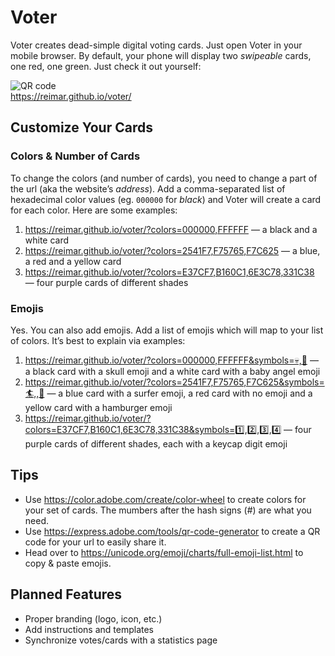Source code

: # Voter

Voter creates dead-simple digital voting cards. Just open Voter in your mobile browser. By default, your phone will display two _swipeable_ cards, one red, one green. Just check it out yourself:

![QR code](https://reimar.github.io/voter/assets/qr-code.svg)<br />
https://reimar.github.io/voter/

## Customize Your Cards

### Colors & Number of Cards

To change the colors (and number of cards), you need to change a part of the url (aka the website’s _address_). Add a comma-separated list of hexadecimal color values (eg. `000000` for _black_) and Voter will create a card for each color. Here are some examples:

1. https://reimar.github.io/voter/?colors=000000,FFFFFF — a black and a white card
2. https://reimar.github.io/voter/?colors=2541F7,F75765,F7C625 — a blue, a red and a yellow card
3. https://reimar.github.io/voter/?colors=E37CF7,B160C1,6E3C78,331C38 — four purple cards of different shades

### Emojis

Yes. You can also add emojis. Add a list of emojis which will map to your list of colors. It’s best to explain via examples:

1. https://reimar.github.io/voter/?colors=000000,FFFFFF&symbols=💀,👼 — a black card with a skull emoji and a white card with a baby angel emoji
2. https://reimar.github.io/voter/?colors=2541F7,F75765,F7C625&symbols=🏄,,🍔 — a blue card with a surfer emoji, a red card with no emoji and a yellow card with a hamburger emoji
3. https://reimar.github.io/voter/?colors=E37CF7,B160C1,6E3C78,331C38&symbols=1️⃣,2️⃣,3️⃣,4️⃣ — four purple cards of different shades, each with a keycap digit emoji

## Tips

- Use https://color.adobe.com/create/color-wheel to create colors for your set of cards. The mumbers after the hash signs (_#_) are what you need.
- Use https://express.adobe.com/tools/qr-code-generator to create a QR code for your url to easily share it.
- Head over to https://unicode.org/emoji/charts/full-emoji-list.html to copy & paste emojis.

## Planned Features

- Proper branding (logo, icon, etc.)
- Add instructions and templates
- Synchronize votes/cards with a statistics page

-*-

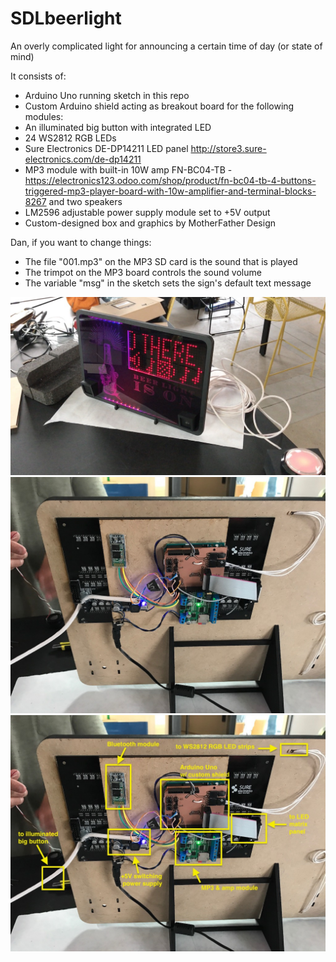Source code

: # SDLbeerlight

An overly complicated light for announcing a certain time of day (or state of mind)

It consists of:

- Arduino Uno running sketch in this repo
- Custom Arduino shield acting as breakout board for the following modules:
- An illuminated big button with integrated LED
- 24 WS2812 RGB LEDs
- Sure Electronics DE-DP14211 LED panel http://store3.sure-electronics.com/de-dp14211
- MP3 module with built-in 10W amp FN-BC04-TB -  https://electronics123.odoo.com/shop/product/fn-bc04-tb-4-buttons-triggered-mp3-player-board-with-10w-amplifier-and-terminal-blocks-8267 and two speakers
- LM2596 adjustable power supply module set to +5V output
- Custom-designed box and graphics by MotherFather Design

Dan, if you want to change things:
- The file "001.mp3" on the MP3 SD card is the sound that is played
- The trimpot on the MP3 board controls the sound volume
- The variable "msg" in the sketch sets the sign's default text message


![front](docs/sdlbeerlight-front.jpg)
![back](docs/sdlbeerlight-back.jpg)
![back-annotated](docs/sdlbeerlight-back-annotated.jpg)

-*-

What is required: Go through the lines above and copy any that contain "adobe".

Answer:
- Use https://color.adobe.com/create/color-wheel to create colors for your set of cards. The mumbers after the hash signs (_#_) are what you need.
- Use https://express.adobe.com/tools/qr-code-generator to create a QR code for your url to easily share it.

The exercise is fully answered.